«В рай допущенный заочно,
я летал в него во сне,
но проснулся среди ночи:
жизнь дана, что делать с ней?»
Леонид Аронзон.
Чтобы об Аронзоне узнали, обычно вначале упоминают Бродского. Это насмешка судьбы. Вариантов несколько. Аронзон - главный соперник Бродского. Или распространитель стихов Бродского. Или человек, который ввёл Бродского в «ахматовский круг». Или человек, которого Бродский из этого круга вытеснил. Но упоминание Иосифа Бродского желательно.
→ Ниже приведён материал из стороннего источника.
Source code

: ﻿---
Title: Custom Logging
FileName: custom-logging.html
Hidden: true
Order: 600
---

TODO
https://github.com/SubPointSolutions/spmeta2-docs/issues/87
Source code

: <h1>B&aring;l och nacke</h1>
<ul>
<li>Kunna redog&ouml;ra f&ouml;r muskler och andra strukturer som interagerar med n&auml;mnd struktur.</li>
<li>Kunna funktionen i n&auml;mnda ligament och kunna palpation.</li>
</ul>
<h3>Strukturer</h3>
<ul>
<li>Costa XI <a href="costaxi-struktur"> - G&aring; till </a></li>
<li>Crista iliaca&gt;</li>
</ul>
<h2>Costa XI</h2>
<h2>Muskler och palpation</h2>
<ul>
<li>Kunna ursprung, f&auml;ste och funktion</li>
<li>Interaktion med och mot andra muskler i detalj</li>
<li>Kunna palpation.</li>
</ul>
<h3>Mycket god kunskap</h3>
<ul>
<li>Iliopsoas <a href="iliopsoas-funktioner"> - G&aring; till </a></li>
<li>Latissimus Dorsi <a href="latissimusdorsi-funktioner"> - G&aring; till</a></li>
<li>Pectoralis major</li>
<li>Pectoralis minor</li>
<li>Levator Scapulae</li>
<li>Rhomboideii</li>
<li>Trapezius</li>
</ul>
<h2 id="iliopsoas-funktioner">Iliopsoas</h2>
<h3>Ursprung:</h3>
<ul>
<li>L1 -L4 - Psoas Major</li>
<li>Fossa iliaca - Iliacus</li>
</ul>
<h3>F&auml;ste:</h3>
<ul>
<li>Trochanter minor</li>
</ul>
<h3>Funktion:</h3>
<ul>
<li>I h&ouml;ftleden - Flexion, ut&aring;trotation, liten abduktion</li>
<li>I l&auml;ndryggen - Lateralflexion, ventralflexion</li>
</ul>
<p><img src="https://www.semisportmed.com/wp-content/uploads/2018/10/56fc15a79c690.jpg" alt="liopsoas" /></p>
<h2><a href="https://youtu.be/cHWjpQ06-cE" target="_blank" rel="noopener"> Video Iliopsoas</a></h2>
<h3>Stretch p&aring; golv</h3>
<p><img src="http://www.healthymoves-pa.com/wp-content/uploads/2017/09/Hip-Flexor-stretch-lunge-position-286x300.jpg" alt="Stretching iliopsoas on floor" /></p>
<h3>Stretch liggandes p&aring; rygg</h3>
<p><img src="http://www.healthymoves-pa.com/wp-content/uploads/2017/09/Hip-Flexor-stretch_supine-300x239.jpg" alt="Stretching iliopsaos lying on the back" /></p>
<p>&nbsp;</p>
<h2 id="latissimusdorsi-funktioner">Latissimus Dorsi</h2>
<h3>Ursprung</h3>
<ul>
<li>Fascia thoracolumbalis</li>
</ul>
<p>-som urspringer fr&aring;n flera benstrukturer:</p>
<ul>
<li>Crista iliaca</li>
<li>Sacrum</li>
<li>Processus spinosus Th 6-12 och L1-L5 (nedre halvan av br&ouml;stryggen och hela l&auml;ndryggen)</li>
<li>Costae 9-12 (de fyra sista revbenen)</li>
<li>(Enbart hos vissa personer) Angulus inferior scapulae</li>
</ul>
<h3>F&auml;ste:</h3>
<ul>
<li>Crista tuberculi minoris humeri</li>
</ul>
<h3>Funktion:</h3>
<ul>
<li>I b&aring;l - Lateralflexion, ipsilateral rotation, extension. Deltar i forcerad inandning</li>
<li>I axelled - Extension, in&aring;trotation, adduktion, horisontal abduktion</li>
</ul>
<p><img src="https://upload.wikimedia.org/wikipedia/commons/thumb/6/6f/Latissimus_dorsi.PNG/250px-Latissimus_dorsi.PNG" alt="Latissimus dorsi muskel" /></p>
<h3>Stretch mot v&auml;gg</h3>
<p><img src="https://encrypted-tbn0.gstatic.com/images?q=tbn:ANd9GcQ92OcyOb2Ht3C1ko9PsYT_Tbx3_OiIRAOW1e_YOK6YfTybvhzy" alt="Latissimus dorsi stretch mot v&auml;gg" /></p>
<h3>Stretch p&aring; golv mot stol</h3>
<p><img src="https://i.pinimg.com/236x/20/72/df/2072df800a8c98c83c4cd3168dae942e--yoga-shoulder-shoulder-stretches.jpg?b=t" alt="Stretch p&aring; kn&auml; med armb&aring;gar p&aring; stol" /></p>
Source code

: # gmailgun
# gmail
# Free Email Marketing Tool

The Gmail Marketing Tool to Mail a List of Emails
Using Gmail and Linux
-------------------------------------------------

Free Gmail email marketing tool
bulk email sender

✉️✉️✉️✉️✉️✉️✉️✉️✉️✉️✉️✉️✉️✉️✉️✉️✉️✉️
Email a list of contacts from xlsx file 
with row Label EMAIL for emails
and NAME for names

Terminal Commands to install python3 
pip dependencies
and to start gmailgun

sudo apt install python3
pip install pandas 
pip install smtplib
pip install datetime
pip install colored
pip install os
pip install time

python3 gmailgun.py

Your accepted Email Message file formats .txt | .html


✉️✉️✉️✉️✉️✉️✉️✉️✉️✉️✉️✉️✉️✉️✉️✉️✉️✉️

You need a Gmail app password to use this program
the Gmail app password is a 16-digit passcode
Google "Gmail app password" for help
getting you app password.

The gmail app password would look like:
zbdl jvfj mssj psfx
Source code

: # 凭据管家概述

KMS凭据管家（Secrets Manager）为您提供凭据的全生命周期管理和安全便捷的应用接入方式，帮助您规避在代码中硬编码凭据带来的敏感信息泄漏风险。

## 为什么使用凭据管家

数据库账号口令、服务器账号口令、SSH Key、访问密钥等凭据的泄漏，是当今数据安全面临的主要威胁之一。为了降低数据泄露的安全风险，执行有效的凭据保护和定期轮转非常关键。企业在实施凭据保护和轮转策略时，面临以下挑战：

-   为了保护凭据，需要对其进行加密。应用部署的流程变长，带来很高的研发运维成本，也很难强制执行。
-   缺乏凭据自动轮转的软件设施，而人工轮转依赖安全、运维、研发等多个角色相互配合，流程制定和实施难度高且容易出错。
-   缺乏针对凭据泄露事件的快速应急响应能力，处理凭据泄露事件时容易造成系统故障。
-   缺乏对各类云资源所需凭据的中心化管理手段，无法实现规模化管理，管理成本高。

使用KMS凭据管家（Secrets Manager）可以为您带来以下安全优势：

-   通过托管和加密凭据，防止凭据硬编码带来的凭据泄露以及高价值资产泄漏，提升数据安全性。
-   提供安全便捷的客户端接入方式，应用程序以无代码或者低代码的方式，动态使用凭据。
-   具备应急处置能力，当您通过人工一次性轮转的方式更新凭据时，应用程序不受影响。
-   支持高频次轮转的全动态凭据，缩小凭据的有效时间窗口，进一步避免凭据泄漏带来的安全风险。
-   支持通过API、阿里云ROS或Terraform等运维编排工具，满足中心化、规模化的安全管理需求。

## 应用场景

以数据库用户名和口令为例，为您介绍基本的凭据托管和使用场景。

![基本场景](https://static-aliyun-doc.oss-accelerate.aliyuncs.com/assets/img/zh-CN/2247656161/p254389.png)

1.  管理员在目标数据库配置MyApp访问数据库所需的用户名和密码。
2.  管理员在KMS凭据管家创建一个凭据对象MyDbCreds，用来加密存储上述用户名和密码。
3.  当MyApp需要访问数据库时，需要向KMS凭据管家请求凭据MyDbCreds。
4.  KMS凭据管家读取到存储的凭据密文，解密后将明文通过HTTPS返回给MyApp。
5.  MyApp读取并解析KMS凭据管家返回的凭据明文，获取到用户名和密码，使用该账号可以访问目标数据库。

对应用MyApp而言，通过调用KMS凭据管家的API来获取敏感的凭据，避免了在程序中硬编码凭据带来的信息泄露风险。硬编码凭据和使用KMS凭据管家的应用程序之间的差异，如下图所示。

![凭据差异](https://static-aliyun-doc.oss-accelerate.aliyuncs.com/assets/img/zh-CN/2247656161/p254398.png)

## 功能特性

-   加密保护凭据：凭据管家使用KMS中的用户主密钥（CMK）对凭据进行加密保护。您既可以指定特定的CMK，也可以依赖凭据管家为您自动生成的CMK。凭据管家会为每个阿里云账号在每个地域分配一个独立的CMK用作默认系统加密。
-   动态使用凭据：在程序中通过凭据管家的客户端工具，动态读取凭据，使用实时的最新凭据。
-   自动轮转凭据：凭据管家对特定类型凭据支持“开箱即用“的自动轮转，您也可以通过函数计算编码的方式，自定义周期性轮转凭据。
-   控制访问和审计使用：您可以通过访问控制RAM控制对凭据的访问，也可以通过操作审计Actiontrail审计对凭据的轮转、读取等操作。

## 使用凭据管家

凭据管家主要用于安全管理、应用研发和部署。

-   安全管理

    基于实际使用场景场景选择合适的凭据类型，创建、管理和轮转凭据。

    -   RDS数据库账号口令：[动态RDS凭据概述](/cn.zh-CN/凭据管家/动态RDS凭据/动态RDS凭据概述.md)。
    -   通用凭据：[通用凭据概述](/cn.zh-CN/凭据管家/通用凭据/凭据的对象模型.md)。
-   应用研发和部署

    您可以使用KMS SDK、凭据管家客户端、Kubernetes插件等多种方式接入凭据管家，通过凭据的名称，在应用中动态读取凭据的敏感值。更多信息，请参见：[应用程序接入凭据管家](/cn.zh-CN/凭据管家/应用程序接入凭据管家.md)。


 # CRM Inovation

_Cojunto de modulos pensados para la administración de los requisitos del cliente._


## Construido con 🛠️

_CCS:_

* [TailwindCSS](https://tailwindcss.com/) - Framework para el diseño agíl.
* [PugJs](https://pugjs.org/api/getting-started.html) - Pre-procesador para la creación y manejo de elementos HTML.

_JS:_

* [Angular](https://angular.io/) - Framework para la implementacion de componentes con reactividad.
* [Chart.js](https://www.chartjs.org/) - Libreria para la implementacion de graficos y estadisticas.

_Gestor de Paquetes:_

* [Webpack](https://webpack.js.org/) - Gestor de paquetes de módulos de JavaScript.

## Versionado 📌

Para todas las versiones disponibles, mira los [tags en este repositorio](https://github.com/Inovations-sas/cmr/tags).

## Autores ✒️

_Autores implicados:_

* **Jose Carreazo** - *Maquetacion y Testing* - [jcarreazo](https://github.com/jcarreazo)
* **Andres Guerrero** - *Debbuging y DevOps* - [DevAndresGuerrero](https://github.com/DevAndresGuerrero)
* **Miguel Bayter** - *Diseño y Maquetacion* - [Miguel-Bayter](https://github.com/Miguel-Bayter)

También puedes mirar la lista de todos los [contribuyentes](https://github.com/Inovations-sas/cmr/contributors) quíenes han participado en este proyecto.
Так легче понять масштаб и привлечь внимание.
Бродский дожил до своей прижизненной славы, а Леонид Аронзон разве что до публикации и то, по знакомству - в газете «Комсомолец Узбекистана». Сегодня, когда издан двухтомник Аронзона, казалось бы нет необходимости в качестве тарана пускать впереди фигуру Бродского - для того чтобы пробить брешь неизвестности.
Достаточно прочесть: «Так смотри на траву по утрам, когда тянется медленный пар,// рядом свет фонарей, зданий свет, и вокруг твой безлиственный парк,// где ты высохшей веткой рисуешь случайный, небыстрый и мутный ручей,// что уносит венки медоносных цветов, и сидят на плече…»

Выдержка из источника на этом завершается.